While we don’t know for sure how consumer shopping will respond this holiday season, because we still haven’t officially entered a recession, Amazon confessed that the holiday sales forecast wasn’t looking good. The company predicted that revenue would be between $140 to $148 billion in the final quarter, well below the original analyst estimate of $156 billion. Even worse, it’s feared that profits could be at zero due to the rising expenses in other sectors.
Shares dropped about 14% in the after-hours trading after Amazon adjusted expectations that holiday sales would be light. Many independent retailers on Amazon are also bracing for a slower holiday period than usual.
As you can imagine, right now is a difficult time to decide which individual companies to invest in as the market volatility shows no signs of stopping. As the world continues to deal with the fears of a pending recession, there are fears that companies will report much lower earnings than reported which will lead to even more stock market sell-offs.

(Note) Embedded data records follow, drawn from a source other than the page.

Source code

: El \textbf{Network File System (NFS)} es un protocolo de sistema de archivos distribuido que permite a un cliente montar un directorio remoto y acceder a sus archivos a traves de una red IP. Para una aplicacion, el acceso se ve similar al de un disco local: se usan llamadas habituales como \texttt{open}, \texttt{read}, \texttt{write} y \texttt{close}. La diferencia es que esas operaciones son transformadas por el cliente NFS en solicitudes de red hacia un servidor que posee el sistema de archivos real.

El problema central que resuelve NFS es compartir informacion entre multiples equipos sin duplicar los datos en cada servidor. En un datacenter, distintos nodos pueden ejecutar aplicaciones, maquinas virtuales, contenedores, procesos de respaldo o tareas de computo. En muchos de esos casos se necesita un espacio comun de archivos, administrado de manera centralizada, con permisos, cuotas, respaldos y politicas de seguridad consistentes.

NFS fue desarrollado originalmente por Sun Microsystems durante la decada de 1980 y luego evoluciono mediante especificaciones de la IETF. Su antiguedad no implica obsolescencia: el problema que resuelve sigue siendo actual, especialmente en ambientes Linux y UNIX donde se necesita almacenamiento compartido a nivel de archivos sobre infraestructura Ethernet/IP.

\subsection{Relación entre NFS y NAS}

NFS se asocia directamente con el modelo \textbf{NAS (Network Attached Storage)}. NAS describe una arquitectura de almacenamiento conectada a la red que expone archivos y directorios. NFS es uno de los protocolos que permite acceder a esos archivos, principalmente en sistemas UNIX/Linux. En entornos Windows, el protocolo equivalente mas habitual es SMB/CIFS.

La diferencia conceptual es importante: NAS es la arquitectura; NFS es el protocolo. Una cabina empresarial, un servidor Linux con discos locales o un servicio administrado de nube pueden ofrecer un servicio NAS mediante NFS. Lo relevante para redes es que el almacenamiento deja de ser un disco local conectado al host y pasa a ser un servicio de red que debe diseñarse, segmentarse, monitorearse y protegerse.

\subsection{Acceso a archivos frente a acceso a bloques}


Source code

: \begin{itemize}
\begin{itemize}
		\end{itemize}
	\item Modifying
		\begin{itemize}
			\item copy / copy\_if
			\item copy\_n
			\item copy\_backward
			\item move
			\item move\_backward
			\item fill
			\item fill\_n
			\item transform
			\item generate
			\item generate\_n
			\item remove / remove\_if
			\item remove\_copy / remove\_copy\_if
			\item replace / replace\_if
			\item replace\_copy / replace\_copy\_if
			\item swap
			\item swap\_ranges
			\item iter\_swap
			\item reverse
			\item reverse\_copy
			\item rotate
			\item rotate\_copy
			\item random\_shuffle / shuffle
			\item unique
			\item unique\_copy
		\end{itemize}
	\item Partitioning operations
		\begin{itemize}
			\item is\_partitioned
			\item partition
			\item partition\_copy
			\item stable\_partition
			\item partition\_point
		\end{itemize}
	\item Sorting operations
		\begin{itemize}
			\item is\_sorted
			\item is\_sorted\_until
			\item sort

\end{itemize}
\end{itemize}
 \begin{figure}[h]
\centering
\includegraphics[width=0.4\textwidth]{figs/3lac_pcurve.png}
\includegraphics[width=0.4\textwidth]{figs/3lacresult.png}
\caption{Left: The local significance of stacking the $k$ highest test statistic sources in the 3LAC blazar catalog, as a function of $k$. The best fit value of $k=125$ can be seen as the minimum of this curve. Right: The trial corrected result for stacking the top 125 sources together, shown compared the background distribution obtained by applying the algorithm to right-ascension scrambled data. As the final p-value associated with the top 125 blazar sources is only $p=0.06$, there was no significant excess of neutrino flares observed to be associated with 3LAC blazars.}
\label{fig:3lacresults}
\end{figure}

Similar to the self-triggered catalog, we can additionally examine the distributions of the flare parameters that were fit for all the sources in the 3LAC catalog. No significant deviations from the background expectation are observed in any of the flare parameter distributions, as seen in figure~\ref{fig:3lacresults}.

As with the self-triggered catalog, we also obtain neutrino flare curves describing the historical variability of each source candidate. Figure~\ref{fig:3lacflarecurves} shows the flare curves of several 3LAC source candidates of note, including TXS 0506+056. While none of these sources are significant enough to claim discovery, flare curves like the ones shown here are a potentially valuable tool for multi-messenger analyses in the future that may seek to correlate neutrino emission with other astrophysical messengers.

If you still want to invest during times of high inflation and overall market uncertainty, you may want to take a look at Q.ai’s Inflation Kit to protect your investments. You can activate Portfolio Protection anytime to help protect your gains and reduce your losses, no matter what industries you invest in.
While Amazon is synonymous with online shopping, right now may not be the ideal time to invest in Amazon stock due to all of the economic uncertainty. The Amazon stock price is reaching surprisingly low levels despite increasing revenue in Q3. These fears of lighter holiday spending could cause the stock to stumble further as investor confidence wanes.